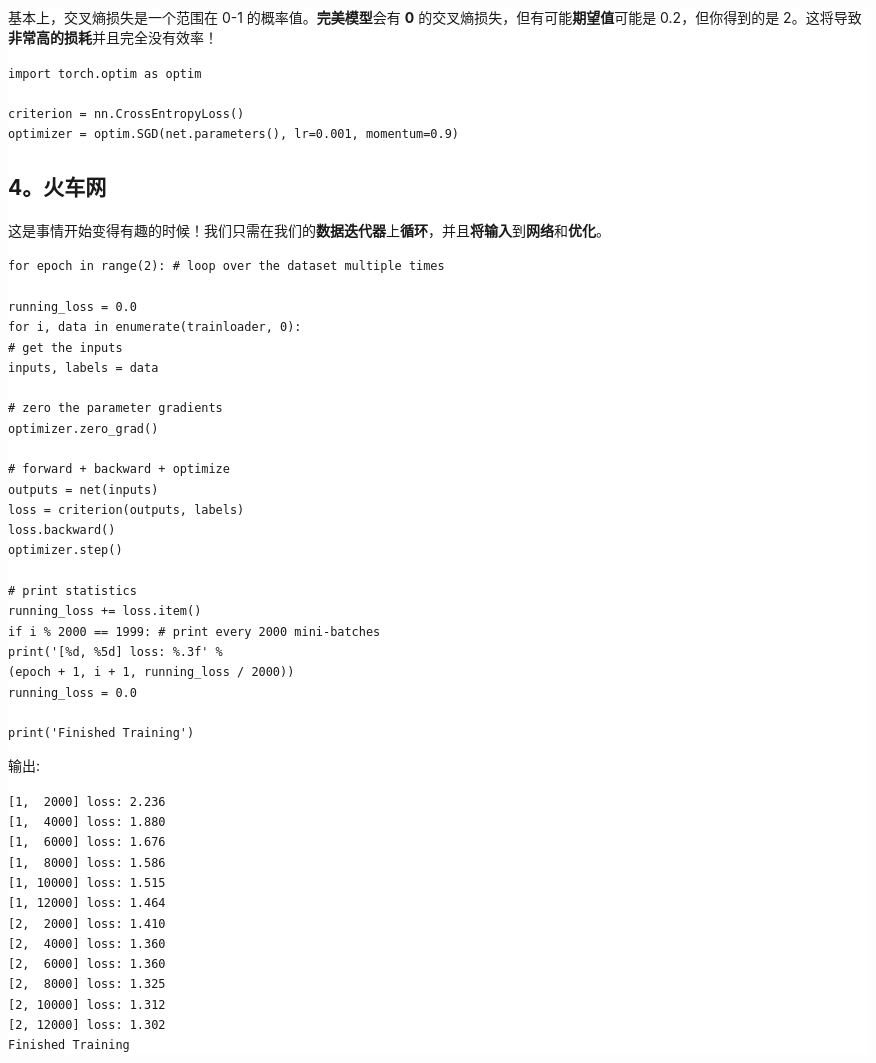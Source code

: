 基本上，交叉熵损失是一个范围在 0-1 的概率值。**完美模型**会有 **0** 的交叉熵损失，但有可能**期望值**可能是 0.2，但你得到的是 2。这将导致**非常高的损耗**并且完全没有效率！

```
import torch.optim as optim

criterion = nn.CrossEntropyLoss()
optimizer = optim.SGD(net.parameters(), lr=0.001, momentum=0.9)

```

## **4。火车网**

这是事情开始变得有趣的时候！我们只需在我们的**数据迭代器**上**循环**，并且**将输入**到**网络**和**优化**。

```
for epoch in range(2): # loop over the dataset multiple times

running_loss = 0.0
for i, data in enumerate(trainloader, 0):
# get the inputs
inputs, labels = data

# zero the parameter gradients
optimizer.zero_grad()

# forward + backward + optimize
outputs = net(inputs)
loss = criterion(outputs, labels)
loss.backward()
optimizer.step()

# print statistics
running_loss += loss.item()
if i % 2000 == 1999: # print every 2000 mini-batches
print('[%d, %5d] loss: %.3f' %
(epoch + 1, i + 1, running_loss / 2000))
running_loss = 0.0

print('Finished Training')

```

输出:

```
[1,  2000] loss: 2.236
[1,  4000] loss: 1.880
[1,  6000] loss: 1.676
[1,  8000] loss: 1.586
[1, 10000] loss: 1.515
[1, 12000] loss: 1.464
[2,  2000] loss: 1.410
[2,  4000] loss: 1.360
[2,  6000] loss: 1.360
[2,  8000] loss: 1.325
[2, 10000] loss: 1.312
[2, 12000] loss: 1.302
Finished Training
```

* * *

§ Try it:
Output only the lines running from the line with "这是事情开始变得有趣的时候！" through the final line of the data, inclusive.

§ Solution:
这是事情开始变得有趣的时候！我们只需在我们的**数据迭代器**上**循环**，并且**将输入**到**网络**和**优化**。

```
for epoch in range(2): # loop over the dataset multiple times

running_loss = 0.0
for i, data in enumerate(trainloader, 0):
# get the inputs
inputs, labels = data

# zero the parameter gradients
optimizer.zero_grad()

# forward + backward + optimize
outputs = net(inputs)
loss = criterion(outputs, labels)
loss.backward()
optimizer.step()

# print statistics
running_loss += loss.item()
if i % 2000 == 1999: # print every 2000 mini-batches
print('[%d, %5d] loss: %.3f' %
(epoch + 1, i + 1, running_loss / 2000))
running_loss = 0.0

print('Finished Training')

```

输出:

```
[1,  2000] loss: 2.236
[1,  4000] loss: 1.880
[1,  6000] loss: 1.676
[1,  8000] loss: 1.586
[1, 10000] loss: 1.515
[1, 12000] loss: 1.464
[2,  2000] loss: 1.410
[2,  4000] loss: 1.360
[2,  6000] loss: 1.360
[2,  8000] loss: 1.325
[2, 10000] loss: 1.312
[2, 12000] loss: 1.302
Finished Training
```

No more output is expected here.